:: Excerpts from a dataset ::
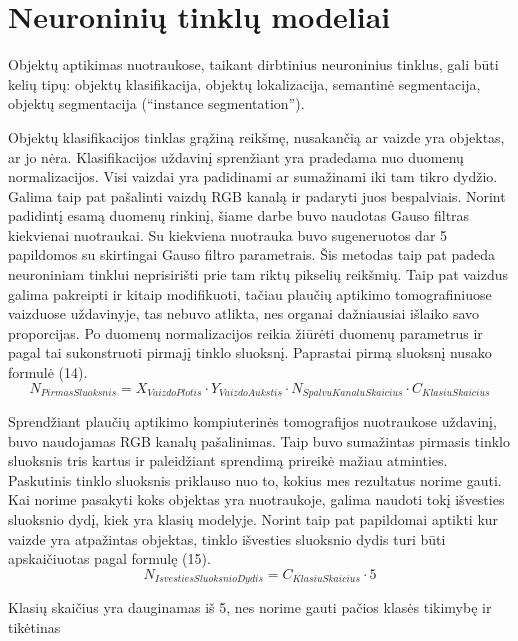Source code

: \documentclass{VUMIFInfKursinis}
\begin{document}
\section{Neuroninių tinklų modeliai}
\par
Objektų aptikimas nuotraukose, taikant dirbtinius neuroninius tinklus, gali būti kelių
tipų: objektų klasifikacija, objektų lokalizacija, semantinė segmentacija,
objektų segmentacija (\enquote{instance segmentation}).
 \par
 Objektų klasifikacijos tinklas grąžiną reikšmę, nusakančią ar vaizde yra objektas,
 ar jo nėra. Klasifikacijos uždavinį sprenžiant yra pradedama nuo duomenų normalizacijos.
 Visi vaizdai yra padidinami ar sumažinami iki tam tikro dydžio. Galima taip pat pašalinti
 vaizdų RGB kanalą ir padaryti juos bespalviais. Norint padidintį esamą duomenų rinkinį, šiame
 darbe buvo naudotas Gauso filtras kiekvienai nuotraukai. Su kiekviena nuotrauka buvo sugeneruotos dar
 5 papildomos su skirtingai Gauso filtro parametrais. Šis metodas taip pat padeda neuroniniam
 tinklui neprisirišti prie tam riktų pikselių reikšmių. Taip pat vaizdus galima pakreipti ir kitaip
 modifikuoti, tačiau plaučių aptikimo tomografiniuose vaizduose uždavinyje, tas nebuvo
 atlikta, nes organai dažniausiai išlaiko savo proporcijas. Po duomenų normalizacijos reikia
 žiūrėti duomenų parametrus ir pagal tai sukonstruoti pirmajį tinklo sluoksnį. Paprastai pirmą sluoksnį
 nusako formulė (14).
\begin{equation}
N_{PirmasSluoksnis} = X_{VaizdoPlotis} \cdot Y_{VaizdoAukstis} \cdot N_{SpalvuKanaluSkaicius} \cdot C_{KlasiuSkaicius}
\end{equation}
 \par
Sprendžiant plaučių aptikimo kompiuterinės tomografijos nuotraukose uždavinį, buvo naudojamas
RGB kanalų pašalinimas. Taip buvo sumažintas pirmasis tinklo sluoksnis tris kartus ir paleidžiant
sprendimą prireikė mažiau atminties. Paskutinis tinklo sluoksnis priklauso nuo to, kokius mes
rezultatus norime gauti. Kai norime pasakyti koks objektas yra nuotraukoje, galima naudoti
tokį išvesties sluoksnio dydį, kiek yra klasių modelyje. Norint taip pat papildomai aptikti kur
vaizde yra atpažintas objektas, tinklo išvesties sluoksnio dydis turi būti apskaičiuotas pagal formulę (15).
\begin{equation}
  N_{IsvestiesSluoksnioDydis} = C_{KlasiuSkaicius} \cdot 5
\end{equation}
\par
Klasių skaičius yra dauginamas iš 5, nes norime gauti pačios klasės tikimybę ir tikėtinas
\end{document}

:: Problem ::
Nothing but an exact copy is asked for: the lines from the start of the records through the line with "vaizdų RGB kanalą", both ends included, minus any pictures.

:: Response ::
Source code

: \documentclass{VUMIFInfKursinis}
\begin{document}
\section{Neuroninių tinklų modeliai}
\par
Objektų aptikimas nuotraukose, taikant dirbtinius neuroninius tinklus, gali būti kelių
tipų: objektų klasifikacija, objektų lokalizacija, semantinė segmentacija,
objektų segmentacija (\enquote{instance segmentation}).
 \par
 Objektų klasifikacijos tinklas grąžiną reikšmę, nusakančią ar vaizde yra objektas,
 ar jo nėra. Klasifikacijos uždavinį sprenžiant yra pradedama nuo duomenų normalizacijos.
 Visi vaizdai yra padidinami ar sumažinami iki tam tikro dydžio. Galima taip pat pašalinti
 vaizdų RGB kanalą ir padaryti juos bespalviais. Norint padidintį esamą duomenų rinkinį, šiame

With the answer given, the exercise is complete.